God So Loved the World
Gray

“God So Loved the World”

Rev. Dr. David E. Gray

Bradley Hills Presbyterian Church

April 25, 2010

John 3: 1-17

 

At our home, during Holy Week, we had a fence installed in our back yard to keep our dog, Callie, in. We didn’t realize when we moved into our house in late fall that there were rabbits living in the backyard too.  The rabbits weren’t used to the fence so the first weekend it was up, Easter weekend; Callie chased them all around the yard, much to the delight of our two little children, until the rabbits figured out how to get out under the fence.  I brought Callie to the early service today for the blessing of the animals and I joked with one of you earlier that she be encouraged to take part in a prayer of confession for chasing the Easter bunny. At one point that weekend our youngest son, Brendan, was sitting in his high chair when his older brother, Andrew, was yelling about a rabbit running in the backyard.   We brought Brendan down from his high chair and instead of looking out the back window with Andrew; he started charging down the hall towards the window by the front side of the house. My wife and I said, “Where is he going? The rabbit is in the back, or at least was last seen there. Brendan’s running as if the bunny is just going to be sitting out front in the middle of the street.” Brendan got to the window, started pointing and screeched - he can’t really talk yet. Sure enough, the rabbit had come under the fence and was just sitting there out front in the middle of the street. Brendan was so proud of himself for finding the bunny on Easter weekend.  
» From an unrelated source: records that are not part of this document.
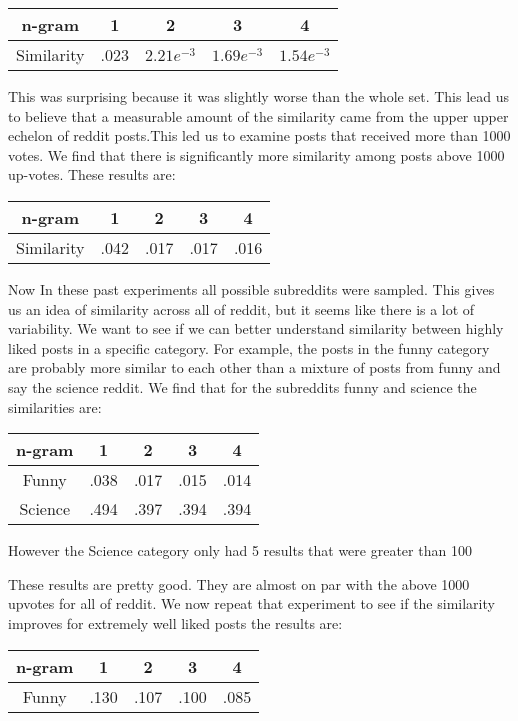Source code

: \documentclass[12pt]{article}
\numberwithin{equation}{section}
\begin{document}
\begin{table}[h!]
	  \begin{tabular}{c | c c c c}
	  n-gram & 1 & 2 & 3 & 4\\
	  \hline
	  Similarity & .023 & $2.21e^{-3}$ & $1.69e^{-3}$ & $1.54e^{-3}$
	  \end{tabular}
	\end{table}
	This was surprising because it was slightly worse than the whole set.  This lead us to believe that a measurable amount of the similarity came from the upper upper echelon of reddit posts.This led us to examine posts that received more than 1000 votes.  We find that there is significantly more similarity among posts above 1000 up-votes.  These results are:\newline
	
	\begin{table}[h!]
	  \begin{tabular}{c | c c c c}
	  n-gram & 1 & 2 & 3 & 4\\
	  \hline
	  Similarity & .042 & .017 & .017 & .016
	  \end{tabular}
	\end{table}
	
	Now In these past experiments all possible subreddits were sampled.  This gives us an idea of similarity across all of reddit, but it seems like there is a lot of variability.  We want to see if we can better understand similarity between highly liked posts in a specific category.  For example, the posts in the funny category are probably more similar to each other than a mixture of posts from funny and say the science reddit.  We find that for the subreddits funny and science the similarities are:
	
		\begin{table}[h!]
	  \begin{tabular}{c | c c c c}
	  n-gram & 1 & 2 & 3 & 4\\
	  \hline
	  Funny & .038 & .017 & .015 & .014\\
	  Science & .494 & .397 & .394 & .394\\
	  \end{tabular}
	\end{table}
	However the Science category only had 5 results that were greater than 100
	
These results are pretty good.  They are almost on par with the above 1000 upvotes for all of reddit.  We now repeat that experiment to see if the similarity improves for extremely well liked posts the results are:

	\begin{table}[h!]
	  \begin{tabular}{c | c c c c}
	  n-gram & 1 & 2 & 3 & 4\\
	  \hline
	  Funny & .130 & .107 & .100 & .085\\
	  \end{tabular}
	\end{table}
	
	
	
\end{document}
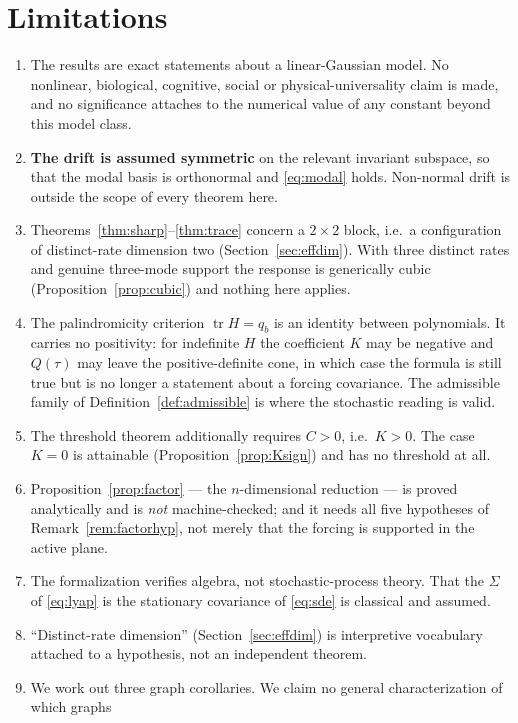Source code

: \documentclass[11pt]{article}
\theoremstyle{plain}
\theoremstyle{definition}
\theoremstyle{remark}
\newcommand{\tr}{\operatorname{tr}}
\newcommand{\Sig}{\Sigma}
\begin{document}
\section{Limitations}\label{sec:limits}

\begin{enumerate}\itemsep3pt
\item The results are exact statements about a linear-Gaussian model. No nonlinear, biological,
  cognitive, social or physical-universality claim is made, and no significance attaches to the
  numerical value of any constant beyond this model class.
\item \textbf{The drift is assumed symmetric} on the relevant invariant subspace, so that the
  modal basis is orthonormal and \eqref{eq:modal} holds. Non-normal drift is outside the scope
  of every theorem here.
\item Theorems~\ref{thm:sharp}--\ref{thm:trace} concern a $2\times2$ block, i.e.\ a
  configuration of distinct-rate dimension two (Section~\ref{sec:effdim}). With three distinct
  rates and genuine three-mode support the response is generically cubic
  (Proposition~\ref{prop:cubic}) and nothing here applies.
\item The palindromicity criterion $\tr H=q_b$ is an identity between polynomials. It carries no
  positivity: for indefinite $H$ the coefficient $K$ may be negative and $Q(\tau)$ may leave the
  positive-definite cone, in which case the formula is still true but is no longer a statement
  about a forcing covariance. The admissible family of Definition~\ref{def:admissible} is where
  the stochastic reading is valid.
\item The threshold theorem additionally requires $C>0$, i.e.\ $K>0$. The case $K=0$ is
  attainable (Proposition~\ref{prop:Ksign}) and has no threshold at all.
\item Proposition~\ref{prop:factor} --- the $n$-dimensional reduction --- is proved analytically
  and is \emph{not} machine-checked; and it needs all five hypotheses of
  Remark~\ref{rem:factorhyp}, not merely that the forcing is supported in the active plane.
\item The formalization verifies algebra, not stochastic-process theory. That the $\Sig$ of
  \eqref{eq:lyap} is the stationary covariance of \eqref{eq:sde} is classical and assumed.
\item ``Distinct-rate dimension'' (Section~\ref{sec:effdim}) is interpretive vocabulary attached
  to a hypothesis, not an independent theorem.
\item We work out three graph corollaries. We claim no general characterization of which graphs

\end{enumerate}
\end{document}

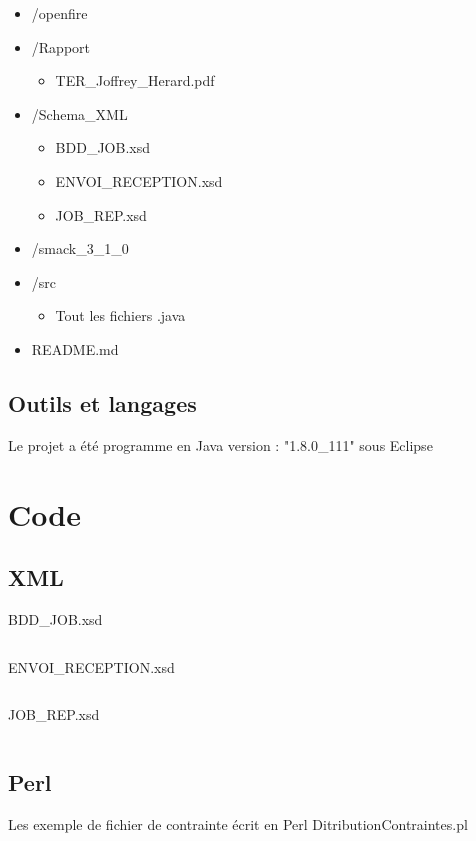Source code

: \documentclass[11pt]{report}
\begin{document}
\begin{itemize}
\begin{itemize}
		\item /openfire
		\item /Rapport \begin{itemize}\item TER\_Joffrey\_Herard.pdf  \end{itemize} 
		\item /Schema\_XML \begin{itemize}\item BDD\_JOB.xsd \item ENVOI\_RECEPTION.xsd \item JOB\_REP.xsd \end{itemize}
		\item /smack\_3\_1\_0
		\item /src \begin{itemize}\item Tout les fichiers .java \end{itemize}
		\item README.md 
\end{itemize}

\end{itemize}
\subsection{Outils et langages} 
Le projet a été programme en Java version : "1.8.0\_111" sous Eclipse  

\newpage
\section{Code}
\newpage
\subsection{XML} 

BDD\_JOB.xsd
\inputminted[tabsize=2,frame=lines,linenos]{XML}{../Schema_XML/BDD_JOB.xsd}

ENVOI\_RECEPTION.xsd
\inputminted[tabsize=2,frame=lines,linenos]{XML}{../Schema_XML/ENVOI_RECEPTION.xsd}
\newpage
JOB\_REP.xsd
\inputminted[tabsize=2,frame=lines,linenos]{XML}{../Schema_XML/JOB_REP.xsd}
\newpage
\subsection{Perl}
Les exemple de fichier de contrainte écrit en Perl 
DitributionContraintes.pl
\inputminted[tabsize=2,frame=lines,linenos]{Perl}{../Echantillon_Script_Perl/DitributionContraintes.pl}
\newpage
\end{document}
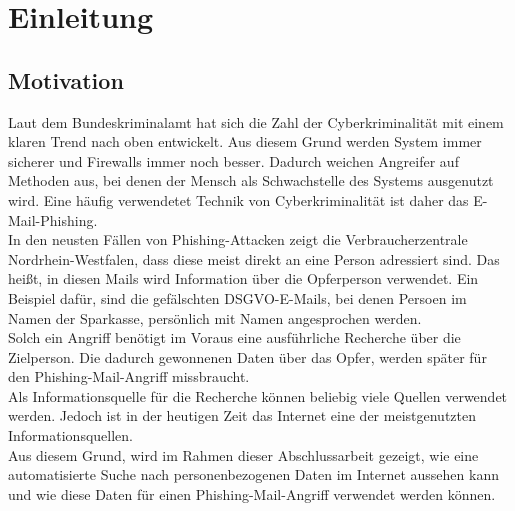 \chapter{Einleitung}
\label{cha:einleitung}


\section{Motivation}
\label {sec:Motivation}
Laut dem Bundeskriminalamt hat sich die Zahl der Cyberkriminalität mit einem klaren Trend nach oben entwickelt. \cite{Cyberkriminalitaet} Aus diesem Grund werden System immer sicherer und Firewalls immer noch besser. Dadurch weichen Angreifer auf Methoden aus, bei denen der Mensch als Schwachstelle des Systems ausgenutzt wird. Eine häufig verwendetet Technik von Cyberkriminalität ist daher das E-Mail-Phishing.\\
In den neusten Fällen von Phishing-Attacken zeigt die Verbraucherzentrale Nordrhein-Westfalen, dass diese meist direkt an eine Person adressiert sind. Das heißt, in diesen Mails wird Information über die Opferperson verwendet. Ein Beispiel dafür, sind die gefälschten DSGVO-E-Mails, bei denen Persoen im Namen der Sparkasse, persönlich mit Namen angesprochen werden. \cite{VerbraucherzentraleNW} \\
Solch ein Angriff benötigt im Voraus eine ausführliche Recherche über die Zielperson. Die dadurch gewonnenen Daten über das Opfer, werden später für den Phishing-Mail-Angriff missbraucht.\\
Als Informationsquelle für die Recherche können beliebig viele Quellen verwendet werden. Jedoch ist in der heutigen Zeit das Internet eine der meistgenutzten Informationsquellen.\cite{Inforamtionsquellen}\\
Aus diesem Grund, wird im Rahmen dieser Abschlussarbeit gezeigt, wie eine automatisierte Suche nach personenbezogenen Daten im Internet aussehen kann und wie diese Daten für einen Phishing-Mail-Angriff verwendet werden können.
Ah to be a kid again. Some of my earliest memories of nature include the times when my parents came home with a rabbit; we named him Twinkles, who was my first pet friend. As a child, I would also go to a place called Carlton Smith gardens near my home. Sitting on the grass, in the sun, among the flowers, I would watch the dragonflies jump from pad to pad on the pond. It was one of my early spiritual experiences. 

In our second lesson, we read of a man who had a special spiritual experience sitting with Jesus. In John chapter 3, one of the most frequently read chapters in the Bible, we read of a conversation between Jesus and a Pharisee named Nicodemus. We read it because during this season of Easter, during this creation care Sunday, John 3 has something important to say about God’s love for our world. Reading from God’s holy word.

This week we as a nation celebrate Earth Day and as a church we praise God’s creative process in our world through lessons like Psalm 148. Our congregation is helping lead our Presbytery in focusing on renewing the earth. Members of Bradley Hills have written books on environmental issues. Our adult education classes are focusing now on stewardship of the earth.

The reason we as a Congregation take seriously our care of our part of the world is because we believe that God takes care of the world seriously. In John chapter 3, we read of the Pharisee, Nicodemus, a member of the Jewish council called the Sanhedrin. He was mature, wise and respected.  He was also attracted to Jesus’ message and sought Jesus out at much risk to himself. Jesus shared with him the familiar words that John records, “God so loved the world that he gave his only son.” 

When John includes references to the word “world”, or kosmos, in his Gospel, the references are not always positive. Yet here John records Jesus as saying that God “loved the world.”  How much did God love the world? So much that God gave God’s only son. The use of the words “so,” “gave,” and “only,” signify the significance of God’s sacrifice.   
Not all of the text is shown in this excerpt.